Ainsi faire d’E. Macron ou J-L Mélenchon les responsables du vote RN, c’est facile mais loin d’une réalité bien plus complexe et internationale. A chaque époque, les présidents de F. Mitterrand à E. Macron ont été accusés de jouer avec le FN. Mais faut-il succomber à une vision policière et franco-française de l’histoire ? Son enracinement dans notre pays vient de loin !

En réalité, on assiste à un mouvement de fond dans les sociétés démocratiques occidentales, pas seulement en France. Trump en est l’étendard, les questions ‘matérielles’ autour du niveau de vie, du statut social etc., ne constituant qu’une (petite) partie du problème, la dimension identitaire et culturelle au sens large étant décisive. De ce point de vue, on notera que la victoire du Parti Travailliste en Grande-Bretagne (dont le programme en France serait qualifié de pré-fasciste…) se fait avec moins de voix que lors des précédentes élections et bénéficie de l’implosion du camp conservateur.

Il existe donc des racines bien plus profondes à l’émergence du RN, dont les tensions autour de l’immigration ou les questions de sécurité sont un des aspects. Les stratégies d’influence russes les ont exacerbées, ce que l’on voit à des degrés divers dans toutes l’Europe et aux USA.

Références

Références
1 Postdoctorant, CESDIP, Université de Versailles Saint-Quentin-en-Yvelines (UVSQ) – Université Paris-Saclay
2 à l’image de C. Villani qui avec d’autres entonne désormais les pires chants obscurantistes et complotistes, à propos des cancers pédiatriques.

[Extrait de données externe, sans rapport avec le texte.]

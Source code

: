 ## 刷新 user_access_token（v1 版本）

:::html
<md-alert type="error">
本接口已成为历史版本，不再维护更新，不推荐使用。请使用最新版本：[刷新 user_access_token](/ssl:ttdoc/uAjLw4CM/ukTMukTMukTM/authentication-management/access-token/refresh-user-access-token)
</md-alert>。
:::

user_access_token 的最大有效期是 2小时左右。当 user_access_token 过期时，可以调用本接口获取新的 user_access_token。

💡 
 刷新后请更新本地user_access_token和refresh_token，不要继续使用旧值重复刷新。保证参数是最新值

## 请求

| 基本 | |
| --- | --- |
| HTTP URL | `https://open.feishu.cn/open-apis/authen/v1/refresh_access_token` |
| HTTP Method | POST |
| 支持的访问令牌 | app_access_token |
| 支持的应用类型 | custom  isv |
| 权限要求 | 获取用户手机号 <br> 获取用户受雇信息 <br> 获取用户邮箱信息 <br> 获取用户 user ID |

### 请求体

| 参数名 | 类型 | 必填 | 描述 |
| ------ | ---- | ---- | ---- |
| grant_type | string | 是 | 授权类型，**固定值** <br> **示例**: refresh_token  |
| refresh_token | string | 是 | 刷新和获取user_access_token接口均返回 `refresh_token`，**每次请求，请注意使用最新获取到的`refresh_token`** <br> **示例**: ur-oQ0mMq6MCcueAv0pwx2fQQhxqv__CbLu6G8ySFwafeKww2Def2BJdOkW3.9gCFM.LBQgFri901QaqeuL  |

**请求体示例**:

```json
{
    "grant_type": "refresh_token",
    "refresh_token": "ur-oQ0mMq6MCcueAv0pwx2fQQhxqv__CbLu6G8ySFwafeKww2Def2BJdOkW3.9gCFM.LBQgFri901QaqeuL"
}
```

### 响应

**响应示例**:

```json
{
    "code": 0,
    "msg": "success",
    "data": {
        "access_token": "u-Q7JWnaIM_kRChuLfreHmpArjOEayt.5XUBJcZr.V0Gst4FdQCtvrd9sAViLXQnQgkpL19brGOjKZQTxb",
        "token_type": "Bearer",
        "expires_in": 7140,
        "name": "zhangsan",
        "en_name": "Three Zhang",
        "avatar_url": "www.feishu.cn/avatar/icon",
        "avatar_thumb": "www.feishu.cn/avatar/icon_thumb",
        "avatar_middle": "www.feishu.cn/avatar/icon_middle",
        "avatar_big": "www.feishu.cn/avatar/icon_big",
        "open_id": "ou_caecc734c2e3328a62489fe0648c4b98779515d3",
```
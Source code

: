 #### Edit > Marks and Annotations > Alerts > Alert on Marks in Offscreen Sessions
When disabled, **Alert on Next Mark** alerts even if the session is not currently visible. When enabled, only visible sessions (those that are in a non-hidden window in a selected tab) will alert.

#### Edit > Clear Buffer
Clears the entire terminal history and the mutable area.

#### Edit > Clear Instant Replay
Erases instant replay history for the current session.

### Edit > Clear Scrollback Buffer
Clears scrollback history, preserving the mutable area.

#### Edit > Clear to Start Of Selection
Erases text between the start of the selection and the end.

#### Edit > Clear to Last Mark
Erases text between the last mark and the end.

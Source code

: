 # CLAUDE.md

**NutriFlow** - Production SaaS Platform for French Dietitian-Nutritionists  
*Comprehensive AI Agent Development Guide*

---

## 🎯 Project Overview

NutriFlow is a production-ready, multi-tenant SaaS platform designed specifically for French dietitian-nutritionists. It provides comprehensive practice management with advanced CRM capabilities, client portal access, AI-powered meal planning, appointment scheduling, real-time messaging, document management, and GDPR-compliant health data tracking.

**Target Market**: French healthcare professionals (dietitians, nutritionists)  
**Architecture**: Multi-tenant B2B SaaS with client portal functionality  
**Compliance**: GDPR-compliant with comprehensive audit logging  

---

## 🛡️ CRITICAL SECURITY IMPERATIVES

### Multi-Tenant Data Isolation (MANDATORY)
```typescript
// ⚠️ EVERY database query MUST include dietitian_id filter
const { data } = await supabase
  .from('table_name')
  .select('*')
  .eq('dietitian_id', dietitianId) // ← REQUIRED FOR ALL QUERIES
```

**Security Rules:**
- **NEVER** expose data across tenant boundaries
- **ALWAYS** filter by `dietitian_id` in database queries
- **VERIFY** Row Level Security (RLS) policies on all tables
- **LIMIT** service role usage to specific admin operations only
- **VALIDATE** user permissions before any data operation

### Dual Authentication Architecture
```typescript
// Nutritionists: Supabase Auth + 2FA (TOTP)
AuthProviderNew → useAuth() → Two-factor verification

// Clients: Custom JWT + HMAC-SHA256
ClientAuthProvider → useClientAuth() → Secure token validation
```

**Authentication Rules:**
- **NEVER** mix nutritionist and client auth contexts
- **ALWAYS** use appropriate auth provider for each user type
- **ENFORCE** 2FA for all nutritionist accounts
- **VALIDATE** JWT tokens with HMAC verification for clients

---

One Response to “Des compromis sont-ils possibles dans l’ESR ?”

  1. le post-bac ne se limite pas aux GE et universités, il y a aussi les campus métiers😉
    Pour expliquer le vote RN majoritaire ds des départements comme ma Dordogne, n’oublions pas la désespérance ds les campagnes, analysons par ex ce que dit @BenoitCoquard
    https://www.frustrationmagazine.fr/entretien-benoit-coquard/
    Oui on peut réussir sa vie autrement que via GE et universités prestigieuses. Revoyons notre système de formation en valorisant les parcours professionnels. On peut s’émanciper aussi à travers ces voies si la formation ne s’y résume pas à apprendre un métier.